**WORK REQUIRED**
Pictures are to be dropped. Everything else in the listing gets copied exactly.
= Beginning of Section =
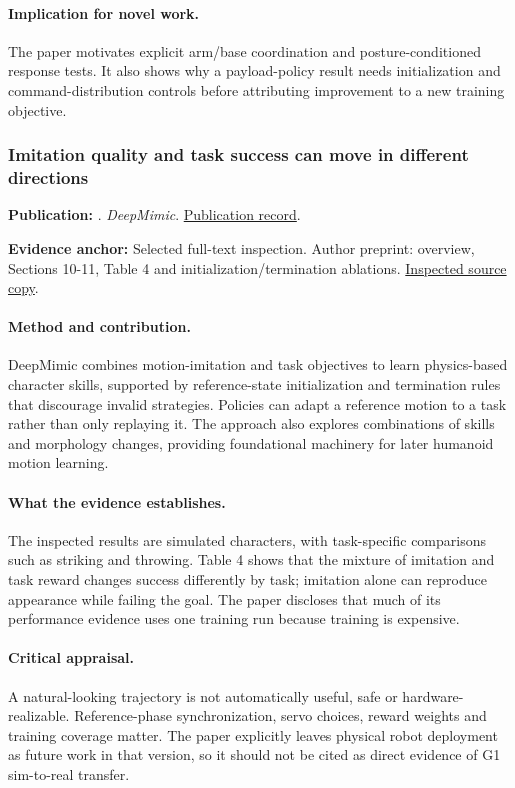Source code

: \paragraph{Implication for novel work.} The paper motivates explicit arm/base coordination and posture-conditioned response tests. It also shows why a payload-policy result needs initialization and command-distribution controls before attributing improvement to a new training objective.

\subsubsection{Imitation quality and task success can move in different directions}\label{paper:deepmimic}
\textbf{Publication:} \citet{deepmimic}. \emph{DeepMimic}. \href{https://doi.org/10.1145/3197517.3201311}{Publication record}.

\textbf{Evidence anchor:} Selected full-text inspection. Author preprint: overview, Sections 10-11, Table 4 and initialization/termination ablations. \href{https://arxiv.org/pdf/1804.02717}{Inspected source copy}.

\paragraph{Method and contribution.} DeepMimic combines motion-imitation and task objectives to learn physics-based character skills, supported by reference-state initialization and termination rules that discourage invalid strategies. Policies can adapt a reference motion to a task rather than only replaying it. The approach also explores combinations of skills and morphology changes, providing foundational machinery for later humanoid motion learning.

\paragraph{What the evidence establishes.} The inspected results are simulated characters, with task-specific comparisons such as striking and throwing. Table 4 shows that the mixture of imitation and task reward changes success differently by task; imitation alone can reproduce appearance while failing the goal. The paper discloses that much of its performance evidence uses one training run because training is expensive.

\paragraph{Critical appraisal.} A natural-looking trajectory is not automatically useful, safe or hardware-realizable. Reference-phase synchronization, servo choices, reward weights and training coverage matter. The paper explicitly leaves physical robot deployment as future work in that version, so it should not be cited as direct evidence of G1 sim-to-real transfer.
= End of Section =
**RESPONSE**
Source code

: \paragraph{Implication for novel work.} The paper motivates explicit arm/base coordination and posture-conditioned response tests. It also shows why a payload-policy result needs initialization and command-distribution controls before attributing improvement to a new training objective.

\subsubsection{Imitation quality and task success can move in different directions}\label{paper:deepmimic}
\textbf{Publication:} \citet{deepmimic}. \emph{DeepMimic}. \href{https://doi.org/10.1145/3197517.3201311}{Publication record}.

\textbf{Evidence anchor:} Selected full-text inspection. Author preprint: overview, Sections 10-11, Table 4 and initialization/termination ablations. \href{https://arxiv.org/pdf/1804.02717}{Inspected source copy}.

\paragraph{Method and contribution.} DeepMimic combines motion-imitation and task objectives to learn physics-based character skills, supported by reference-state initialization and termination rules that discourage invalid strategies. Policies can adapt a reference motion to a task rather than only replaying it. The approach also explores combinations of skills and morphology changes, providing foundational machinery for later humanoid motion learning.

\paragraph{What the evidence establishes.} The inspected results are simulated characters, with task-specific comparisons such as striking and throwing. Table 4 shows that the mixture of imitation and task reward changes success differently by task; imitation alone can reproduce appearance while failing the goal. The paper discloses that much of its performance evidence uses one training run because training is expensive.

\paragraph{Critical appraisal.} A natural-looking trajectory is not automatically useful, safe or hardware-realizable. Reference-phase synchronization, servo choices, reward weights and training coverage matter. The paper explicitly leaves physical robot deployment as future work in that version, so it should not be cited as direct evidence of G1 sim-to-real transfer.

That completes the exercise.